→ Exercise details: Return the full listing, keeping every line exactly as it is.

→ Given records:
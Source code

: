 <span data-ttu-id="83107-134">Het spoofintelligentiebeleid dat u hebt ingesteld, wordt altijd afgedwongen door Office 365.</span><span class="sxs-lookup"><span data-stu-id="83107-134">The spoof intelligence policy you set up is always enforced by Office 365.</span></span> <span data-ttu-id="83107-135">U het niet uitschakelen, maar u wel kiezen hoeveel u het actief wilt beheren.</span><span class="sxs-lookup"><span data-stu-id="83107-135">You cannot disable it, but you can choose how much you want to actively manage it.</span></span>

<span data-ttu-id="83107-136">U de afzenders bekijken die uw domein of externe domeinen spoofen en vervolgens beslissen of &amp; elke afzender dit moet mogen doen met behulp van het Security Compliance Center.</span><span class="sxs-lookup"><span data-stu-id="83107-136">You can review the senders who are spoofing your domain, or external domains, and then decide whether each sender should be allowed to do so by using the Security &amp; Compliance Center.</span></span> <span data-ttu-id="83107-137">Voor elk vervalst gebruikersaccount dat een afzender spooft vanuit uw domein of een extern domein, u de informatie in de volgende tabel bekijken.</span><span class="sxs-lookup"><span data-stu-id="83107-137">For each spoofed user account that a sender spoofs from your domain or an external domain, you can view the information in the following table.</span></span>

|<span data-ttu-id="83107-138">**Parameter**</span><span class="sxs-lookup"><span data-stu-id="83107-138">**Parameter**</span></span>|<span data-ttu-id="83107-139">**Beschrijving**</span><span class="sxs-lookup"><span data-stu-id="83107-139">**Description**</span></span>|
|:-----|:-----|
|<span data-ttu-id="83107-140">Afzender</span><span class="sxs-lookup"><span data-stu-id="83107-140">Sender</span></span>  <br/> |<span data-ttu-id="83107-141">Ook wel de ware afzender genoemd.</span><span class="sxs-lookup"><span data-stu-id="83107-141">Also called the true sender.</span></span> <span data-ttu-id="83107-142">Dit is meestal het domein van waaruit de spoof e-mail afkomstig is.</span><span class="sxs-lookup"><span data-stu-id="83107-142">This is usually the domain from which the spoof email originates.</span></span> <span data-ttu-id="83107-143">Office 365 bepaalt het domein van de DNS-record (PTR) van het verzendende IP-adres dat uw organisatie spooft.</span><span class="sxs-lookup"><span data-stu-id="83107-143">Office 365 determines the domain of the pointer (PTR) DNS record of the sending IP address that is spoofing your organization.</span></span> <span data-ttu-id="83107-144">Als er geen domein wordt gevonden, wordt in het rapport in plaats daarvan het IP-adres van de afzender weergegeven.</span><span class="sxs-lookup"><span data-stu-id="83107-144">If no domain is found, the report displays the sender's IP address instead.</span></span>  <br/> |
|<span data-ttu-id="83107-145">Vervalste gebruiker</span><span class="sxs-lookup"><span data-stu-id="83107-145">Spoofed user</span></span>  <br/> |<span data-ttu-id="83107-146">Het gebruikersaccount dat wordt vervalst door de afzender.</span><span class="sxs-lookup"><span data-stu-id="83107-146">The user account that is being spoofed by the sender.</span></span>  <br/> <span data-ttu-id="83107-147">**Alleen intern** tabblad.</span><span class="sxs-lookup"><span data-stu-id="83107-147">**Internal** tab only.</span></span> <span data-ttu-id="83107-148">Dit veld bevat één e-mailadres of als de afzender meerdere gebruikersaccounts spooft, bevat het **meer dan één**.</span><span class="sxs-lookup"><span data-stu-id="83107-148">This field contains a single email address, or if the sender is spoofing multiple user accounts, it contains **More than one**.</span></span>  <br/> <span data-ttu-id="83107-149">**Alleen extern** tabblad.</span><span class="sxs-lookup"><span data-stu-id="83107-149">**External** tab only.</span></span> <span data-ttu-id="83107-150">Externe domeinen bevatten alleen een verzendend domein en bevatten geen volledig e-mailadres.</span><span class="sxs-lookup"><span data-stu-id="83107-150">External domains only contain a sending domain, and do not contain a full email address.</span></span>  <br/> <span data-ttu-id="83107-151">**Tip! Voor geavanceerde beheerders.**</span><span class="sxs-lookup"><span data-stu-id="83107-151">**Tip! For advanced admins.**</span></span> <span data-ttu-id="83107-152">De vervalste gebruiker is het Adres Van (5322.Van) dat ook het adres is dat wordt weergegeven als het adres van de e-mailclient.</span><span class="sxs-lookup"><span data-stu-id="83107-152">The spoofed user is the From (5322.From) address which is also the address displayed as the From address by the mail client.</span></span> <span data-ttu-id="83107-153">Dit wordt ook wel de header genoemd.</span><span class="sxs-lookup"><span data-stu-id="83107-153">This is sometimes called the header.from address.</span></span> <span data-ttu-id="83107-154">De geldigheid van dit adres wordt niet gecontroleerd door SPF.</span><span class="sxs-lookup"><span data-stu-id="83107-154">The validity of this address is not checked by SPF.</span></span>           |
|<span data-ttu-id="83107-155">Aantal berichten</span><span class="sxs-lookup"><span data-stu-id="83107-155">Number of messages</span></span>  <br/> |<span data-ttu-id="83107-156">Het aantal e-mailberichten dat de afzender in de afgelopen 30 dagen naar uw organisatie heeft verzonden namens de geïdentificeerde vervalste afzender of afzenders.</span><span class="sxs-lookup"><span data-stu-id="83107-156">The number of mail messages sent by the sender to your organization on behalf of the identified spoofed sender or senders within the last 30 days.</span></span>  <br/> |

→ Solution:
Source code

: <span data-ttu-id="83107-134">Het spoofintelligentiebeleid dat u hebt ingesteld, wordt altijd afgedwongen door Office 365.</span><span class="sxs-lookup"><span data-stu-id="83107-134">The spoof intelligence policy you set up is always enforced by Office 365.</span></span> <span data-ttu-id="83107-135">U het niet uitschakelen, maar u wel kiezen hoeveel u het actief wilt beheren.</span><span class="sxs-lookup"><span data-stu-id="83107-135">You cannot disable it, but you can choose how much you want to actively manage it.</span></span>

<span data-ttu-id="83107-136">U de afzenders bekijken die uw domein of externe domeinen spoofen en vervolgens beslissen of &amp; elke afzender dit moet mogen doen met behulp van het Security Compliance Center.</span><span class="sxs-lookup"><span data-stu-id="83107-136">You can review the senders who are spoofing your domain, or external domains, and then decide whether each sender should be allowed to do so by using the Security &amp; Compliance Center.</span></span> <span data-ttu-id="83107-137">Voor elk vervalst gebruikersaccount dat een afzender spooft vanuit uw domein of een extern domein, u de informatie in de volgende tabel bekijken.</span><span class="sxs-lookup"><span data-stu-id="83107-137">For each spoofed user account that a sender spoofs from your domain or an external domain, you can view the information in the following table.</span></span>

|<span data-ttu-id="83107-138">**Parameter**</span><span class="sxs-lookup"><span data-stu-id="83107-138">**Parameter**</span></span>|<span data-ttu-id="83107-139">**Beschrijving**</span><span class="sxs-lookup"><span data-stu-id="83107-139">**Description**</span></span>|
|:-----|:-----|
|<span data-ttu-id="83107-140">Afzender</span><span class="sxs-lookup"><span data-stu-id="83107-140">Sender</span></span>  <br/> |<span data-ttu-id="83107-141">Ook wel de ware afzender genoemd.</span><span class="sxs-lookup"><span data-stu-id="83107-141">Also called the true sender.</span></span> <span data-ttu-id="83107-142">Dit is meestal het domein van waaruit de spoof e-mail afkomstig is.</span><span class="sxs-lookup"><span data-stu-id="83107-142">This is usually the domain from which the spoof email originates.</span></span> <span data-ttu-id="83107-143">Office 365 bepaalt het domein van de DNS-record (PTR) van het verzendende IP-adres dat uw organisatie spooft.</span><span class="sxs-lookup"><span data-stu-id="83107-143">Office 365 determines the domain of the pointer (PTR) DNS record of the sending IP address that is spoofing your organization.</span></span> <span data-ttu-id="83107-144">Als er geen domein wordt gevonden, wordt in het rapport in plaats daarvan het IP-adres van de afzender weergegeven.</span><span class="sxs-lookup"><span data-stu-id="83107-144">If no domain is found, the report displays the sender's IP address instead.</span></span>  <br/> |
|<span data-ttu-id="83107-145">Vervalste gebruiker</span><span class="sxs-lookup"><span data-stu-id="83107-145">Spoofed user</span></span>  <br/> |<span data-ttu-id="83107-146">Het gebruikersaccount dat wordt vervalst door de afzender.</span><span class="sxs-lookup"><span data-stu-id="83107-146">The user account that is being spoofed by the sender.</span></span>  <br/> <span data-ttu-id="83107-147">**Alleen intern** tabblad.</span><span class="sxs-lookup"><span data-stu-id="83107-147">**Internal** tab only.</span></span> <span data-ttu-id="83107-148">Dit veld bevat één e-mailadres of als de afzender meerdere gebruikersaccounts spooft, bevat het **meer dan één**.</span><span class="sxs-lookup"><span data-stu-id="83107-148">This field contains a single email address, or if the sender is spoofing multiple user accounts, it contains **More than one**.</span></span>  <br/> <span data-ttu-id="83107-149">**Alleen extern** tabblad.</span><span class="sxs-lookup"><span data-stu-id="83107-149">**External** tab only.</span></span> <span data-ttu-id="83107-150">Externe domeinen bevatten alleen een verzendend domein en bevatten geen volledig e-mailadres.</span><span class="sxs-lookup"><span data-stu-id="83107-150">External domains only contain a sending domain, and do not contain a full email address.</span></span>  <br/> <span data-ttu-id="83107-151">**Tip! Voor geavanceerde beheerders.**</span><span class="sxs-lookup"><span data-stu-id="83107-151">**Tip! For advanced admins.**</span></span> <span data-ttu-id="83107-152">De vervalste gebruiker is het Adres Van (5322.Van) dat ook het adres is dat wordt weergegeven als het adres van de e-mailclient.</span><span class="sxs-lookup"><span data-stu-id="83107-152">The spoofed user is the From (5322.From) address which is also the address displayed as the From address by the mail client.</span></span> <span data-ttu-id="83107-153">Dit wordt ook wel de header genoemd.</span><span class="sxs-lookup"><span data-stu-id="83107-153">This is sometimes called the header.from address.</span></span> <span data-ttu-id="83107-154">De geldigheid van dit adres wordt niet gecontroleerd door SPF.</span><span class="sxs-lookup"><span data-stu-id="83107-154">The validity of this address is not checked by SPF.</span></span>           |
|<span data-ttu-id="83107-155">Aantal berichten</span><span class="sxs-lookup"><span data-stu-id="83107-155">Number of messages</span></span>  <br/> |<span data-ttu-id="83107-156">Het aantal e-mailberichten dat de afzender in de afgelopen 30 dagen naar uw organisatie heeft verzonden namens de geïdentificeerde vervalste afzender of afzenders.</span><span class="sxs-lookup"><span data-stu-id="83107-156">The number of mail messages sent by the sender to your organization on behalf of the identified spoofed sender or senders within the last 30 days.</span></span>  <br/> |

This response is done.